It went down as follows.  About a week ago, Mikhail Volkhonsky, a Nashi activist from Yaroslavl contacted Ilya Yashin saying he was willing to give testimony about Nashi’s spy operation against the opposition. Volkhonsky claimed to have been spying on the Yaroslavl chapter of Kasparov’s outfit, United Civil Front, as well as gathered information on the opposition in neighboring cities.  According to Yashin, Volkhonsky claimed that he had a video showing “Yakemenko discussing the necessity of taking control of opposition organizations.”  Volkhonsky refused to give Yashin the video out of “fear” but offered to go in front of the media and “show and tell them everything.”  Thinking he had gold, Yashin called a press conference.

And gold it was.  Fool’s gold, that is. For, the press wasn’t treated a video showing Nashi’s behind the scenes scheming against the opposition.  Instead they got treated to clips showing “opposition” youth boozing after a protest, screwing a 14 year old girl, downing vodka, and snorting coke.  “Presently, the ranks of the opposition are characterized by drinking, hooliganism and the seduction of minors,” Volkhonsky explained to reporters. “I want to explain that everything you see here are the usual acts of the United Civil Front. The most marginal elements surround Kasparov and other our (sic) leaders. Here you have mass drunkenness, debauchery, lechery, and drugs.”  Yashin quickly took the microphone and called Volkhonsky’s act a “provocation.”

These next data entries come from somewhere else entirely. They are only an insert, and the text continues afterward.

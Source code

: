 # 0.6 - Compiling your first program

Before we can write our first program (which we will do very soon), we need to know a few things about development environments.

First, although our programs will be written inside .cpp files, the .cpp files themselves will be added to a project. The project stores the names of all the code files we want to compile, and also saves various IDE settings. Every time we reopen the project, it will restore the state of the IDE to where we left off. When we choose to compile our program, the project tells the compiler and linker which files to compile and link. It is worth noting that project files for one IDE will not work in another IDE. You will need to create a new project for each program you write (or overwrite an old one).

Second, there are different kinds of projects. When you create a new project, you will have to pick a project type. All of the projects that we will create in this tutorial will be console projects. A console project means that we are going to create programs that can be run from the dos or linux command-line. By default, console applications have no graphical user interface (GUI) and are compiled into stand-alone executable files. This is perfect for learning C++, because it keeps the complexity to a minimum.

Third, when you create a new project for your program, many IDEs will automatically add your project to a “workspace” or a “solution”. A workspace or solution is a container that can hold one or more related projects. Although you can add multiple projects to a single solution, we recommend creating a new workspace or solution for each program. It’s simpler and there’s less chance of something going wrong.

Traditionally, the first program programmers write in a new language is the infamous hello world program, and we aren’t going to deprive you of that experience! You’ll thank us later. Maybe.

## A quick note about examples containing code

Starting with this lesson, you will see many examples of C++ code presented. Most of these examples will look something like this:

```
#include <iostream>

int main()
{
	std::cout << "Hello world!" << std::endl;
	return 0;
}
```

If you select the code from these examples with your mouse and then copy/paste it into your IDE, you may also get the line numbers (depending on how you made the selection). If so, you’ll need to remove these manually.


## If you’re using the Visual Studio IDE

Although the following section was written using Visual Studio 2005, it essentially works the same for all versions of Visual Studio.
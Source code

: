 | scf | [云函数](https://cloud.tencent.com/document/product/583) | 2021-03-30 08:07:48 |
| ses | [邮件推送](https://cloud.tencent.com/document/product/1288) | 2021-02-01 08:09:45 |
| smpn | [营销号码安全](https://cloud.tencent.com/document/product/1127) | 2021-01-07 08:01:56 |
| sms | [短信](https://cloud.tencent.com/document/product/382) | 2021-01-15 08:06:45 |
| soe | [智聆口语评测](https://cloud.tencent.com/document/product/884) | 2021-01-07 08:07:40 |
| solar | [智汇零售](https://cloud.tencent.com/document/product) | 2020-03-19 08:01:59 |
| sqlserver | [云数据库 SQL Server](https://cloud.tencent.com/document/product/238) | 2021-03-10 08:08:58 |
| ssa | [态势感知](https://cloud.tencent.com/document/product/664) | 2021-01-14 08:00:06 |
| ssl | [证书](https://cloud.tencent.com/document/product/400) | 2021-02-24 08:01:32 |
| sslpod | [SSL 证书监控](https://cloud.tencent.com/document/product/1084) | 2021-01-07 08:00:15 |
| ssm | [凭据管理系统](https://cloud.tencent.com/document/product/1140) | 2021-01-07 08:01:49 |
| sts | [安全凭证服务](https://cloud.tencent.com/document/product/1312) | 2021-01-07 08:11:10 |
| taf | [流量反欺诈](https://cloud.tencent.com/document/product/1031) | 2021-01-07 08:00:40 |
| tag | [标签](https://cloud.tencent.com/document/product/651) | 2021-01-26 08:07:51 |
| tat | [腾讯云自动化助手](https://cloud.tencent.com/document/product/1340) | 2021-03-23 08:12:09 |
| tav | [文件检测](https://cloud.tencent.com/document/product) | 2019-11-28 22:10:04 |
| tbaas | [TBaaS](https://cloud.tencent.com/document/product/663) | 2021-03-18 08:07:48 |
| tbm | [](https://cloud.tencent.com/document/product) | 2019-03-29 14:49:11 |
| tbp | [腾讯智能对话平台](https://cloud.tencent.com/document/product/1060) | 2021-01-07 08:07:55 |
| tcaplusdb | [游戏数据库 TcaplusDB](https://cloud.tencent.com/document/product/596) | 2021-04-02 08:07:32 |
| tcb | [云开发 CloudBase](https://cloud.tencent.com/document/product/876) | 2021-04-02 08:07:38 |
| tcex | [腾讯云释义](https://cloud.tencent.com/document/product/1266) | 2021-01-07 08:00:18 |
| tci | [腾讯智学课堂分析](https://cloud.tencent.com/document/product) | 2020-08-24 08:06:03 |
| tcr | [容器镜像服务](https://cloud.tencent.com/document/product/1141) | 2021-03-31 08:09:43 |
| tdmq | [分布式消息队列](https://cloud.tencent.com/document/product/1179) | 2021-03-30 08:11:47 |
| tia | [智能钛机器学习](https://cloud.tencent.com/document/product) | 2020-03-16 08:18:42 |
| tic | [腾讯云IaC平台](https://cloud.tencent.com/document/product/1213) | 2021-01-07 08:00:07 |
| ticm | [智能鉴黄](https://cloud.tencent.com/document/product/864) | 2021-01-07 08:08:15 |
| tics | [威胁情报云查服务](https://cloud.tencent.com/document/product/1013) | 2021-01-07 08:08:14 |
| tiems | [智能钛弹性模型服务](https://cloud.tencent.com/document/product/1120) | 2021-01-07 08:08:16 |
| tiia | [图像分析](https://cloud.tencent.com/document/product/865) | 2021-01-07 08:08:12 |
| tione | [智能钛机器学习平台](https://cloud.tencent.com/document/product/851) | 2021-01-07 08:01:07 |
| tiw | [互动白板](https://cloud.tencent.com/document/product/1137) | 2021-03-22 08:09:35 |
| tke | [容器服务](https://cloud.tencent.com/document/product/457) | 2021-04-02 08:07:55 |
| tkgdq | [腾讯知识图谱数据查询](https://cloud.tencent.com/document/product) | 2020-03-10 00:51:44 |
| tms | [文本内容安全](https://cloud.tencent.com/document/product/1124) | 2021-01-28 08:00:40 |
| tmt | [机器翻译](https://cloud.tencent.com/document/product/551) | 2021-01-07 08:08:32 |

Yashin and Yabloko is calling Volkhonsky’s video nothing but kompromat.  True.  But it also shows how downright gulible the opposition is.  Some of the figures shown in the video aren’t oppositionists at all but resemble activists from pro-Kremlin groups.  For example, one activist featured among a group of drunken oppositionists looks like a known member of Molodaia gvardiia. One of the youths shown snorting cocaine is supposed to be Andrei Poliakov, a leader of Red Youth Vanguard, but looks nothing like him.  Here are the videos shown at the press conference:$2$0$109&page=1&

The prank was in response to the unmasking of Nashi spies in various oppositionist youth groups a few weeks ago. Reporters have been trying to get an official response from Nashi but to no avail.  In some quarters of Nashi world, the charges have simply been met with ridicule.  One Nashi blogger from Voronezh, MC_Masters, wrote that “now that all the Nashi spies have been driven out, no one comes to the [opposition’s] actions.”  In response to the claim that 7 of the 12 Yabloko Youth members in St. Petersburg were Nashi spies, he added “More than half of the Russian “opposition” are embedded Nashi commissars.  That’s just excellent.”

But clearly Nashi need not bother themselves with official responses. Not when their pranks speak volumes.